Partitioning of the shape boundary for a set of shapes according to the sign of discrepancy. a No smoothing. b Smoothing with the Gaussian of standard deviation \(\sigma = \mathcal {O}(A^{1/4})\)

6 Summary and Conclusion

We provided a novel shape characterization tool called discrepancy. It measures deviation of the local configuration of each shape point from a reference disk indirectly using an auxiliary field. The radius of the reference disk, A, is determined as a global shape feature, the radius of the maximal inscribed disk of the shape. For the shape domain, the auxiliary field can be easily computed using numerical methods. For the reference disk, the auxiliary field depends on the radial distance and it is expressed in analytical form via special functions. For each shape point p at distance d(p) to the shape boundary, the corresponding reference point is a point in the disk with the radial position \(A-d(p)\). As expected, for a perfect disk, the auxiliary field is the same for the shape and the reference disk; hence, discrepancy is uniformly zero. Considering an arbitrary shape, discrepancy attains the highest positive values on central regions, whereas it attains the lowest negative values on periphery.

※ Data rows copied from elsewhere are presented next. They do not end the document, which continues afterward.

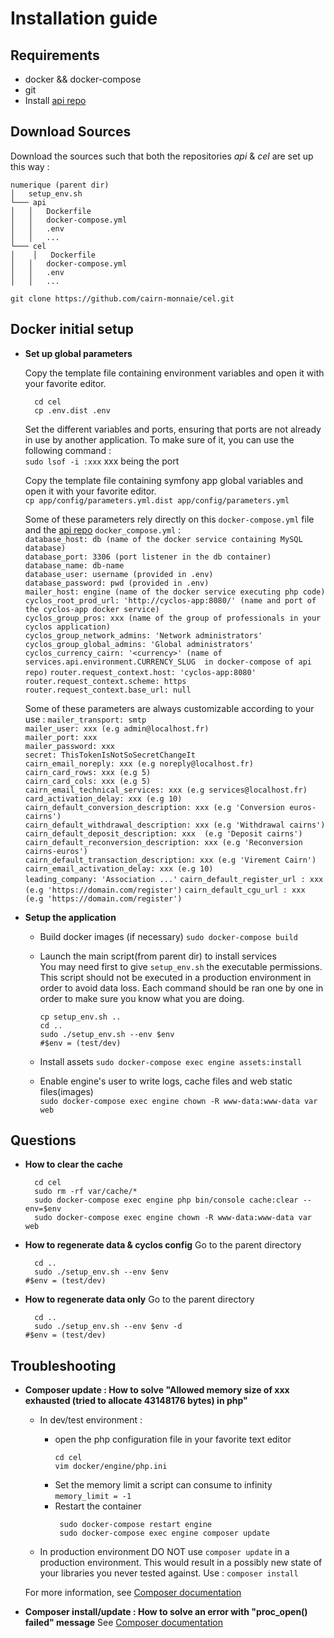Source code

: # Installation guide

## Requirements
 * docker && docker-compose
 * git
 * Install [api repo](https://github.com/cairn-monnaie/api/tree/cairn)

## Download Sources
  Download the sources such that both the repositories _api_ & _cel_ are set up this way :
 ```
numerique (parent dir)
│   setup_env.sh
└─── api
│   │   Dockerfile
│   │   docker-compose.yml
│   │   .env
│   │   ...
└─── cel
│    │   Dockerfile
│   │   docker-compose.yml
│   │   .env
│   │   ...
```
   `git clone https://github.com/cairn-monnaie/cel.git`

## Docker initial setup
 * **Set up global parameters**

    Copy the template file containing environment variables and open it with your favorite editor.   
      ```
        cd cel  
        cp .env.dist .env
      ```

    Set the different variables and ports, ensuring that ports are not already in use by another application.
    To make sure of it, you can use the following command :  
      `sudo lsof -i :xxx` xxx being the port
 
    Copy the template file containing symfony app global variables and open it with your favorite editor.  
      `cp app/config/parameters.yml.dist app/config/parameters.yml`

    Some of these parameters rely directly on this `docker-compose.yml` file and the [api repo](https://github.com/cairn-monnaie/api/tree/cairn) `docker_compose.yml` :  
      `database_host: db (name of the docker service containing MySQL database)`  
      `database_port: 3306 (port listener in the db container)`  
      `database_name: db-name`  
      `database_user: username (provided in .env)`  
      `database_password: pwd (provided in .env)`  
      `mailer_host: engine (name of the docker service executing php code)`  
      `cyclos_root_prod_url: 'http://cyclos-app:8080/' (name and port of the cyclos-app docker service)`  
      `cyclos_group_pros: xxx (name of the group of professionals in your cyclos application)`  
      `cyclos_group_network_admins: 'Network administrators'`  
      `cyclos_group_global_admins: 'Global administrators'`  
      `cyclos_currency_cairn: '<currency>' (name of services.api.environment.CURRENCY_SLUG  in docker-compose of api repo)`
      `router.request_context.host: 'cyclos-app:8080'`
      `router.request_context.scheme: https`
      `router.request_context.base_url: null`

    Some of these parameters are always customizable according to your use :
      `mailer_transport: smtp`  
      `mailer_user: xxx (e.g admin@localhost.fr)`  
      `mailer_port: xxx`  
      `mailer_password: xxx`  
      `secret: ThisTokenIsNotSoSecretChangeIt`  
      `cairn_email_noreply: xxx (e.g noreply@localhost.fr)`  
      `cairn_card_rows: xxx (e.g 5)`  
      `cairn_card_cols: xxx (e.g 5)`  
      `cairn_email_technical_services: xxx (e.g services@localhost.fr)`  
      `card_activation_delay: xxx (e.g 10)`  
      `cairn_default_conversion_description: xxx (e.g 'Conversion euros-cairns')`  
      `cairn_default_withdrawal_description: xxx (e.g 'Withdrawal cairns')`  
      `cairn_default_deposit_description: xxx  (e.g 'Deposit cairns')`  
      `cairn_default_reconversion_description: xxx (e.g 'Reconversion cairns-euros')`  
      `cairn_default_transaction_description: xxx (e.g 'Virement Cairn')`  
      `cairn_email_activation_delay: xxx (e.g 10)`  
      `leading_company: 'Association ...'`
      `cairn_default_register_url : xxx (e.g 'https://domain.com/register')`
      `cairn_default_cgu_url : xxx (e.g 'https://domain.com/register')`

 * **Setup the application**
     * Build docker images  (if necessary)
       `sudo docker-compose build`

     * Launch the main script(from parent dir) to install services  
       You may need first to give `setup_env.sh` the executable permissions.  
       This script should not be executed in a production environment in order to avoid data loss. Each command should be ran one by one in order to make sure you know what you are doing. 
       ```
       cp setup_env.sh ..
       cd ..
       sudo ./setup_env.sh --env $env                               #$env = (test/dev)
       ``` 
     
    * Install assets
       `sudo docker-compose exec engine assets:install`

     * Enable engine's user to write logs, cache files and web static files(images)  
       `sudo docker-compose exec engine chown -R www-data:www-data var web`

## Questions
 * **How to clear the cache**
   ```
     cd cel
     sudo rm -rf var/cache/*
     sudo docker-compose exec engine php bin/console cache:clear --env=$env
     sudo docker-compose exec engine chown -R www-data:www-data var web
   ```  
 * **How to regenerate data & cyclos config**
   Go to the parent directory
   ```
     cd ..
     sudo ./setup_env.sh --env $env                                #$env = (test/dev)
   ```
 * **How to regenerate data only**
   Go to the parent directory
   ```
     cd ..
     sudo ./setup_env.sh --env $env -d                              #$env = (test/dev)
   ```

## Troubleshooting
 * **Composer update : How to solve "Allowed memory size of xxx exhausted (tried to allocate 43148176 bytes) in php"**
   * In dev/test environment : 
     * open the php configuration file in your favorite text editor
       ```
       cd cel
       vim docker/engine/php.ini
       ```
     * Set the memory limit a script can consume to infinity
       `memory_limit = -1`
     * Restart the container
       ```
        sudo docker-compose restart engine
        sudo docker-compose exec engine composer update
       ```
       
   * In production environment
     DO NOT use `composer update` in a production environment. This would result in a possibly new state of your libraries you never tested against. Use :
     `composer install`  
   
    For more information, see [Composer documentation](https://getcomposer.org/doc/articles/troubleshooting.md#memory-limit-errors)
 * **Composer install/update : How to solve an error with "proc_open() failed" message**
   See [Composer documentation](https://getcomposer.org/doc/articles/troubleshooting.md#proc-open-fork-failed-errors)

We claimed that discrepancy is a powerful tool applicable to all planar shapes. To give a proof of concept, we experimented with illustrative applications. First, we demonstrated the capability of discrepancy entropy as a global measure of the roundness of the shape’s main body and the uniformity of the thickness of its periphery. Next, we demonstrated the potential of discrepancy histogram as a feature in context-dependent categorization and sub-categorization tasks. We experimentally observed that discrepancy is invariant to translation, rotation and scaling up to discretization differences as well as being robust to variation in articulations. Finally, we showed that it provides a natural binary partitioning of the shape domain.